Omit the images and return the remaining entries unchanged.

◆ Records from a data collection:
- - - - -

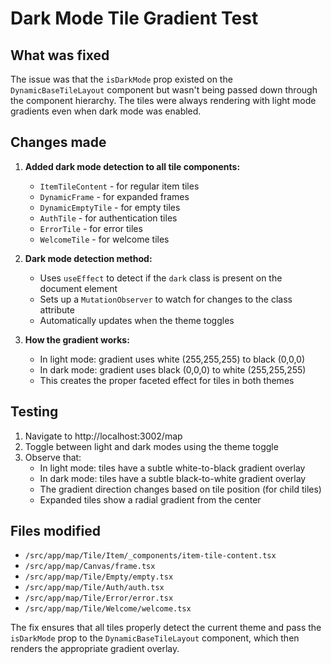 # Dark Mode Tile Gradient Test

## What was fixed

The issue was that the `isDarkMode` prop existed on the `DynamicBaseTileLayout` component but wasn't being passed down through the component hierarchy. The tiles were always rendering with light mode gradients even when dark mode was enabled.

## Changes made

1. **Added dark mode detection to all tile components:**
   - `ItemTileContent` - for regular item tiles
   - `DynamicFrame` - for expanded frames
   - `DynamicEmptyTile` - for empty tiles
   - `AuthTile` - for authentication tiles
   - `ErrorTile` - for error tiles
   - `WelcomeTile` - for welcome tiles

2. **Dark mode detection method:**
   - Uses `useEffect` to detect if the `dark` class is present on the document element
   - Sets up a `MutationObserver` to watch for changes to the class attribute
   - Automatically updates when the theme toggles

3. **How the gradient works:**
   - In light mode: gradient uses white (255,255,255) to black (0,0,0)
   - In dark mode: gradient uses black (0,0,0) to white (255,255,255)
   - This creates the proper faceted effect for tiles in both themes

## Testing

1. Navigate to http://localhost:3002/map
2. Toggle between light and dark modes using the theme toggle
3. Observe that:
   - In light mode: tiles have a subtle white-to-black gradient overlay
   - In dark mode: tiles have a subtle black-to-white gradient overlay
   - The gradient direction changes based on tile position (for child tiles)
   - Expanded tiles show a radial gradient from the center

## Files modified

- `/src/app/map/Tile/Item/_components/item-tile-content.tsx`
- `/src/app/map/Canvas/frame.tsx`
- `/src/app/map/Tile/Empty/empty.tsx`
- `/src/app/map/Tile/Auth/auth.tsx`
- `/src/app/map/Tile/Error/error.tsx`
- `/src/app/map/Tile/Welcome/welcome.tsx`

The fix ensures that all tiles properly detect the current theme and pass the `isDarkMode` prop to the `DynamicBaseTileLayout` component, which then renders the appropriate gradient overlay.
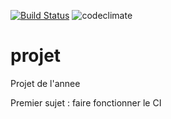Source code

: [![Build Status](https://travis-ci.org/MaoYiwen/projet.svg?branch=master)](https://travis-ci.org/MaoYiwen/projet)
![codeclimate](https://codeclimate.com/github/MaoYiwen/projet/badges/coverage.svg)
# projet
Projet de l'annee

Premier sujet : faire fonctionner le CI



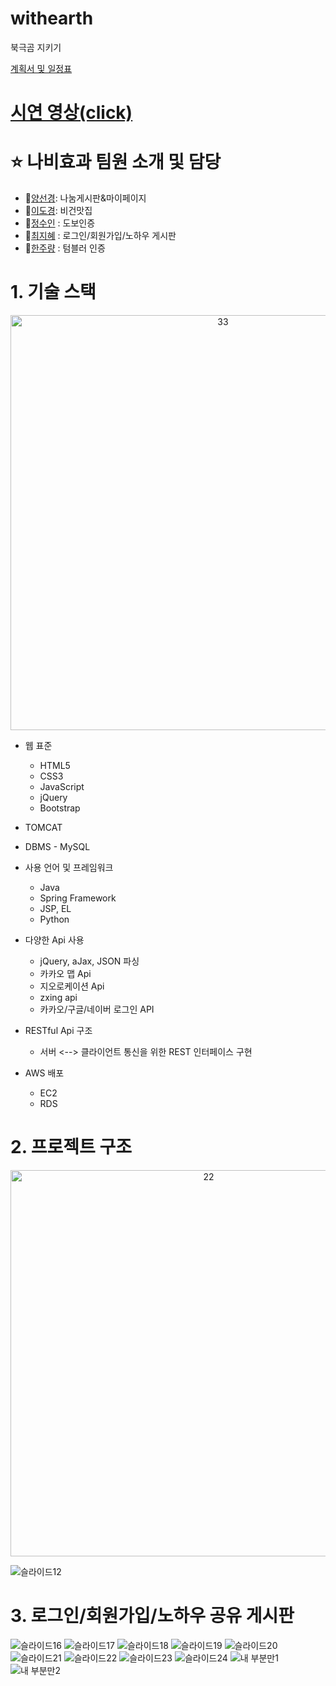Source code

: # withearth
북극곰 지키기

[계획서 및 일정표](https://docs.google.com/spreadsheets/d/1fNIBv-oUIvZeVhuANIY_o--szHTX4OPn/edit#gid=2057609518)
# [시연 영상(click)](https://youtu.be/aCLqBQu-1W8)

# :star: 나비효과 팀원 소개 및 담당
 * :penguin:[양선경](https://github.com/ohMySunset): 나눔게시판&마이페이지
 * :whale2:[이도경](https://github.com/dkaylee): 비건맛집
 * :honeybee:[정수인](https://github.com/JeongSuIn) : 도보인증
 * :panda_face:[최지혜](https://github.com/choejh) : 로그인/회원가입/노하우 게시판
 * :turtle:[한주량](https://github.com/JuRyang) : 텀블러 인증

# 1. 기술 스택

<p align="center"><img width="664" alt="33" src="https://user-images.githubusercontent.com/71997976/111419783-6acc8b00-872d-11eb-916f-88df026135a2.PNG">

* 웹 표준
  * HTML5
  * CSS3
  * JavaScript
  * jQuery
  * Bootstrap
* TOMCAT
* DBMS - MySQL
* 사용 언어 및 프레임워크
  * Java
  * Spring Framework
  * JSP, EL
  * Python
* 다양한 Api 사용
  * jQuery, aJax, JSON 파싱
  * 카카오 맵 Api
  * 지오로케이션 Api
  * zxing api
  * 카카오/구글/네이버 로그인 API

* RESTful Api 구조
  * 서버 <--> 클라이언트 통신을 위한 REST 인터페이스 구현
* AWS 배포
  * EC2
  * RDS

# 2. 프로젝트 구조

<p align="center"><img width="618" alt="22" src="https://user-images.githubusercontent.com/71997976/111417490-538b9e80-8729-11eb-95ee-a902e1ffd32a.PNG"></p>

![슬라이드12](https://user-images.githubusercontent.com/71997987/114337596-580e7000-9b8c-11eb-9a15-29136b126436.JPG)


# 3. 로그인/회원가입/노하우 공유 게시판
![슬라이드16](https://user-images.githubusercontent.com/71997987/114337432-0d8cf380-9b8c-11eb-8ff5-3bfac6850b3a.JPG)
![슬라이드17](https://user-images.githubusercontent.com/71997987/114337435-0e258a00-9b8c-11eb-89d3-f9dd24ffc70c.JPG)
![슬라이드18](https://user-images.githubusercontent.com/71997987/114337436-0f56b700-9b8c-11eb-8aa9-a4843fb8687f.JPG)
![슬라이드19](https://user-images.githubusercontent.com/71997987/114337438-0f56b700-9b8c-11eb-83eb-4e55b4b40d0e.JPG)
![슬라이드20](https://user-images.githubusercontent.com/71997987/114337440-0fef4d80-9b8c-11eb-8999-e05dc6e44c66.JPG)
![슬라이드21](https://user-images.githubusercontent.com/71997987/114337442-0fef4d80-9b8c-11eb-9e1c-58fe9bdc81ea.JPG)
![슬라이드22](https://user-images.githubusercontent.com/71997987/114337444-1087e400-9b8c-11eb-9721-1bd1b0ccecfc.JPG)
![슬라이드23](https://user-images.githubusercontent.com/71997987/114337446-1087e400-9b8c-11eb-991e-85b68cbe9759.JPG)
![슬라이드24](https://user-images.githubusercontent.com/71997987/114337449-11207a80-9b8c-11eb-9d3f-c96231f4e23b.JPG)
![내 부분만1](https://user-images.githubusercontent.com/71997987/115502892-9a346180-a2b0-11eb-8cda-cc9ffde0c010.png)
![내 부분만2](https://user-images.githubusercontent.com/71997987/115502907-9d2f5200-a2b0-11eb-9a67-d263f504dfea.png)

- - - - -

◆ REPLY:
 # Dark Mode Tile Gradient Test

## What was fixed

The issue was that the `isDarkMode` prop existed on the `DynamicBaseTileLayout` component but wasn't being passed down through the component hierarchy. The tiles were always rendering with light mode gradients even when dark mode was enabled.

## Changes made

1. **Added dark mode detection to all tile components:**
   - `ItemTileContent` - for regular item tiles
   - `DynamicFrame` - for expanded frames
   - `DynamicEmptyTile` - for empty tiles
   - `AuthTile` - for authentication tiles
   - `ErrorTile` - for error tiles
   - `WelcomeTile` - for welcome tiles

2. **Dark mode detection method:**
   - Uses `useEffect` to detect if the `dark` class is present on the document element
   - Sets up a `MutationObserver` to watch for changes to the class attribute
   - Automatically updates when the theme toggles

3. **How the gradient works:**
   - In light mode: gradient uses white (255,255,255) to black (0,0,0)
   - In dark mode: gradient uses black (0,0,0) to white (255,255,255)
   - This creates the proper faceted effect for tiles in both themes

## Testing

1. Navigate to http://localhost:3002/map
2. Toggle between light and dark modes using the theme toggle
3. Observe that:
   - In light mode: tiles have a subtle white-to-black gradient overlay
   - In dark mode: tiles have a subtle black-to-white gradient overlay
   - The gradient direction changes based on tile position (for child tiles)
   - Expanded tiles show a radial gradient from the center

## Files modified

- `/src/app/map/Tile/Item/_components/item-tile-content.tsx`
- `/src/app/map/Canvas/frame.tsx`
- `/src/app/map/Tile/Empty/empty.tsx`
- `/src/app/map/Tile/Auth/auth.tsx`
- `/src/app/map/Tile/Error/error.tsx`
- `/src/app/map/Tile/Welcome/welcome.tsx`

The fix ensures that all tiles properly detect the current theme and pass the `isDarkMode` prop to the `DynamicBaseTileLayout` component, which then renders the appropriate gradient overlay.
Source code

: [![Build Status](https://travis-ci.org/MaoYiwen/projet.svg?branch=master)](https://travis-ci.org/MaoYiwen/projet)
![codeclimate](https://codeclimate.com/github/MaoYiwen/projet/badges/coverage.svg)
# projet
Projet de l'annee

Premier sujet : faire fonctionner le CI



Source code

: # withearth
북극곰 지키기

[계획서 및 일정표](https://docs.google.com/spreadsheets/d/1fNIBv-oUIvZeVhuANIY_o--szHTX4OPn/edit#gid=2057609518)
# [시연 영상(click)](https://youtu.be/aCLqBQu-1W8)

# :star: 나비효과 팀원 소개 및 담당
 * :penguin:[양선경](https://github.com/ohMySunset): 나눔게시판&마이페이지
 * :whale2:[이도경](https://github.com/dkaylee): 비건맛집
 * :honeybee:[정수인](https://github.com/JeongSuIn) : 도보인증
 * :panda_face:[최지혜](https://github.com/choejh) : 로그인/회원가입/노하우 게시판
 * :turtle:[한주량](https://github.com/JuRyang) : 텀블러 인증

# 1. 기술 스택

<p align="center"><img width="664" alt="33" src="https://user-images.githubusercontent.com/71997976/111419783-6acc8b00-872d-11eb-916f-88df026135a2.PNG">

* 웹 표준
  * HTML5
  * CSS3
  * JavaScript
  * jQuery
  * Bootstrap
* TOMCAT
* DBMS - MySQL
* 사용 언어 및 프레임워크
  * Java
  * Spring Framework
  * JSP, EL
  * Python
* 다양한 Api 사용
  * jQuery, aJax, JSON 파싱
  * 카카오 맵 Api
  * 지오로케이션 Api
  * zxing api
  * 카카오/구글/네이버 로그인 API

* RESTful Api 구조
  * 서버 <--> 클라이언트 통신을 위한 REST 인터페이스 구현
* AWS 배포
  * EC2
  * RDS

# 2. 프로젝트 구조

<p align="center"><img width="618" alt="22" src="https://user-images.githubusercontent.com/71997976/111417490-538b9e80-8729-11eb-95ee-a902e1ffd32a.PNG"></p>

![슬라이드12](https://user-images.githubusercontent.com/71997987/114337596-580e7000-9b8c-11eb-9a15-29136b126436.JPG)


# 3. 로그인/회원가입/노하우 공유 게시판
![슬라이드16](https://user-images.githubusercontent.com/71997987/114337432-0d8cf380-9b8c-11eb-8ff5-3bfac6850b3a.JPG)
![슬라이드17](https://user-images.githubusercontent.com/71997987/114337435-0e258a00-9b8c-11eb-89d3-f9dd24ffc70c.JPG)
![슬라이드18](https://user-images.githubusercontent.com/71997987/114337436-0f56b700-9b8c-11eb-8aa9-a4843fb8687f.JPG)
![슬라이드19](https://user-images.githubusercontent.com/71997987/114337438-0f56b700-9b8c-11eb-83eb-4e55b4b40d0e.JPG)
![슬라이드20](https://user-images.githubusercontent.com/71997987/114337440-0fef4d80-9b8c-11eb-8999-e05dc6e44c66.JPG)
![슬라이드21](https://user-images.githubusercontent.com/71997987/114337442-0fef4d80-9b8c-11eb-9e1c-58fe9bdc81ea.JPG)
![슬라이드22](https://user-images.githubusercontent.com/71997987/114337444-1087e400-9b8c-11eb-9721-1bd1b0ccecfc.JPG)
![슬라이드23](https://user-images.githubusercontent.com/71997987/114337446-1087e400-9b8c-11eb-991e-85b68cbe9759.JPG)
![슬라이드24](https://user-images.githubusercontent.com/71997987/114337449-11207a80-9b8c-11eb-9d3f-c96231f4e23b.JPG)
![내 부분만1](https://user-images.githubusercontent.com/71997987/115502892-9a346180-a2b0-11eb-8cda-cc9ffde0c010.png)
![내 부분만2](https://user-images.githubusercontent.com/71997987/115502907-9d2f5200-a2b0-11eb-9a67-d263f504dfea.png)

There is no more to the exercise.